Hemos de agradecer el hermoso cuerpo que Dios nos dio, cuidarlo de modo inteligente y responsable. Hay que cuidar del cuerpo, pero sin idolatrarlo. Además, hemos de usarlo como un instrumento para hacer el bien, a través de una sonrisa, de un apretón de manos, en fin, de un estilo de vida que preste un servicio a los demás.

El libro del Éxodo afirma que debemos santificar el cuerpo, amando a Dios, sobre todo, no matando, no cometiendo adulterio, no robando, ni tampoco acaparando de modo injusto los bienes ajenos.

San Pablo declara que somos templos del Espíritu Santo, y, por lo tanto, nuestro cuerpo es santo y debe ser tratado con respeto.

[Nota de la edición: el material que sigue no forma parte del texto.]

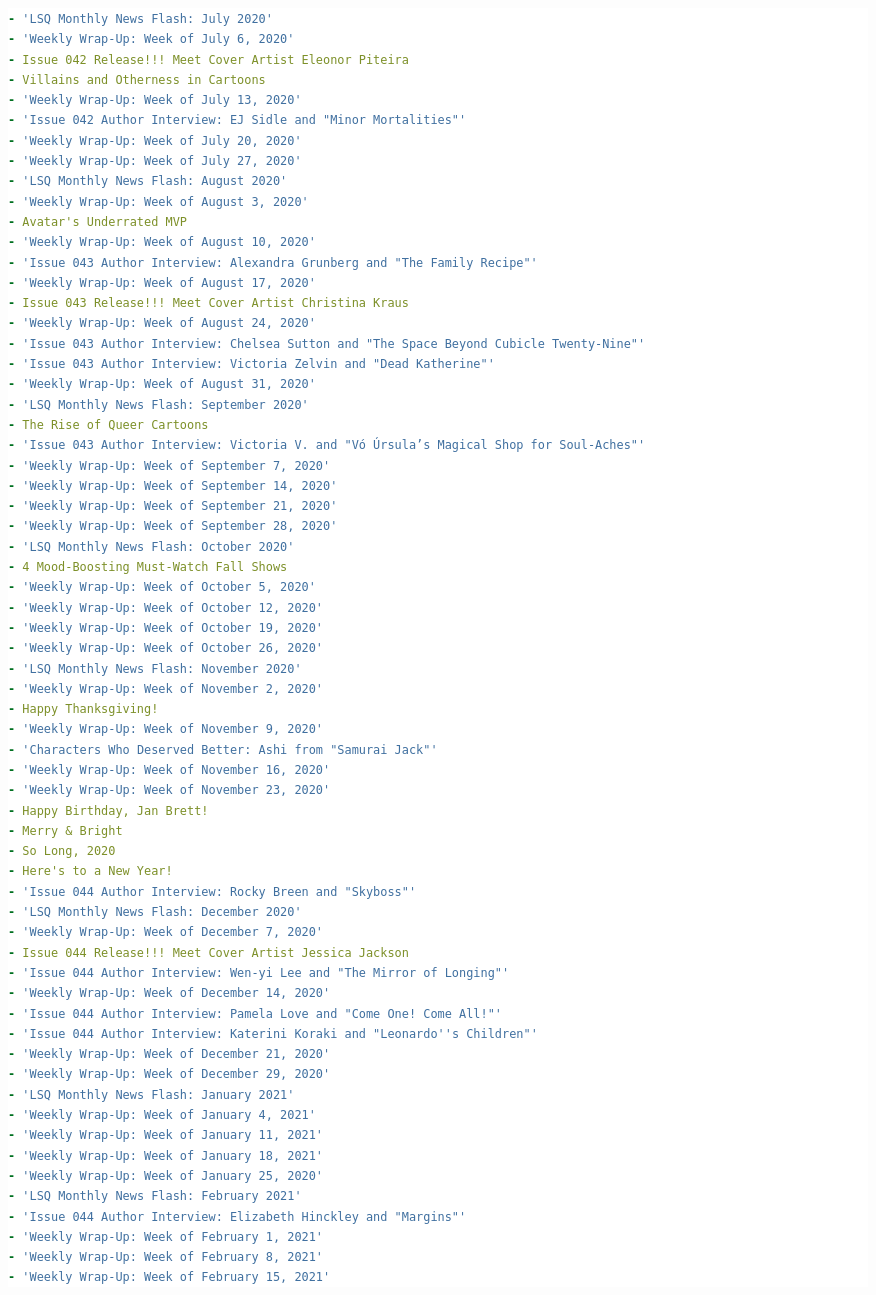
 ```yaml
- 'LSQ Monthly News Flash: July 2020'
- 'Weekly Wrap-Up: Week of July 6, 2020'
- Issue 042 Release!!! Meet Cover Artist Eleonor Piteira
- Villains and Otherness in Cartoons
- 'Weekly Wrap-Up: Week of July 13, 2020'
- 'Issue 042 Author Interview: EJ Sidle and "Minor Mortalities"'
- 'Weekly Wrap-Up: Week of July 20, 2020'
- 'Weekly Wrap-Up: Week of July 27, 2020'
- 'LSQ Monthly News Flash: August 2020'
- 'Weekly Wrap-Up: Week of August 3, 2020'
- Avatar's Underrated MVP
- 'Weekly Wrap-Up: Week of August 10, 2020'
- 'Issue 043 Author Interview: Alexandra Grunberg and "The Family Recipe"'
- 'Weekly Wrap-Up: Week of August 17, 2020'
- Issue 043 Release!!! Meet Cover Artist Christina Kraus
- 'Weekly Wrap-Up: Week of August 24, 2020'
- 'Issue 043 Author Interview: Chelsea Sutton and "The Space Beyond Cubicle Twenty-Nine"'
- 'Issue 043 Author Interview: Victoria Zelvin and "Dead Katherine"'
- 'Weekly Wrap-Up: Week of August 31, 2020'
- 'LSQ Monthly News Flash: September 2020'
- The Rise of Queer Cartoons
- 'Issue 043 Author Interview: Victoria V. and "Vó Úrsula’s Magical Shop for Soul-Aches"'
- 'Weekly Wrap-Up: Week of September 7, 2020'
- 'Weekly Wrap-Up: Week of September 14, 2020'
- 'Weekly Wrap-Up: Week of September 21, 2020'
- 'Weekly Wrap-Up: Week of September 28, 2020'
- 'LSQ Monthly News Flash: October 2020'
- 4 Mood-Boosting Must-Watch Fall Shows
- 'Weekly Wrap-Up: Week of October 5, 2020'
- 'Weekly Wrap-Up: Week of October 12, 2020'
- 'Weekly Wrap-Up: Week of October 19, 2020'
- 'Weekly Wrap-Up: Week of October 26, 2020'
- 'LSQ Monthly News Flash: November 2020'
- 'Weekly Wrap-Up: Week of November 2, 2020'
- Happy Thanksgiving!
- 'Weekly Wrap-Up: Week of November 9, 2020'
- 'Characters Who Deserved Better: Ashi from "Samurai Jack"'
- 'Weekly Wrap-Up: Week of November 16, 2020'
- 'Weekly Wrap-Up: Week of November 23, 2020'
- Happy Birthday, Jan Brett!
- Merry & Bright
- So Long, 2020
- Here's to a New Year!
- 'Issue 044 Author Interview: Rocky Breen and "Skyboss"'
- 'LSQ Monthly News Flash: December 2020'
- 'Weekly Wrap-Up: Week of December 7, 2020'
- Issue 044 Release!!! Meet Cover Artist Jessica Jackson
- 'Issue 044 Author Interview: Wen-yi Lee and "The Mirror of Longing"'
- 'Weekly Wrap-Up: Week of December 14, 2020'
- 'Issue 044 Author Interview: Pamela Love and "Come One! Come All!"'
- 'Issue 044 Author Interview: Katerini Koraki and "Leonardo''s Children"'
- 'Weekly Wrap-Up: Week of December 21, 2020'
- 'Weekly Wrap-Up: Week of December 29, 2020'
- 'LSQ Monthly News Flash: January 2021'
- 'Weekly Wrap-Up: Week of January 4, 2021'
- 'Weekly Wrap-Up: Week of January 11, 2021'
- 'Weekly Wrap-Up: Week of January 18, 2021'
- 'Weekly Wrap-Up: Week of January 25, 2020'
- 'LSQ Monthly News Flash: February 2021'
- 'Issue 044 Author Interview: Elizabeth Hinckley and "Margins"'
- 'Weekly Wrap-Up: Week of February 1, 2021'
- 'Weekly Wrap-Up: Week of February 8, 2021'
- 'Weekly Wrap-Up: Week of February 15, 2021'
```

Lo mismo vale para el cuerpo de nuestro semejante, a quien no tenemos el derecho de abusar, buscando únicamente nuestro placer irresponsable.

Por otro lado, el “cuerpo de Cristo” ahora reemplaza a todos los templos, de modo que, si queremos encontrarnos con Dios, debe ser a través del “cuerpo de Jesús”, en el cual habita la plenitud de la bendición divina.

De modo especialmente significativo nos encontramos con el “cuerpo de Cristo” en la Eucaristía, que es realmente el cuerpo y la sangre del Señor: para que santifiquemos nuestro cuerpo participemos de la Misa todos los domingos.

Finalmente, no nos olvidemos de la Iglesia, de la comunidad viva de los fieles, con sus virtudes y sus mañas, como “el cuerpo (místico) de Cristo”, el cual debemos purificar, santificar y hacerlo más conforme al deseo del Señor, que es la Cabeza de este cuerpo.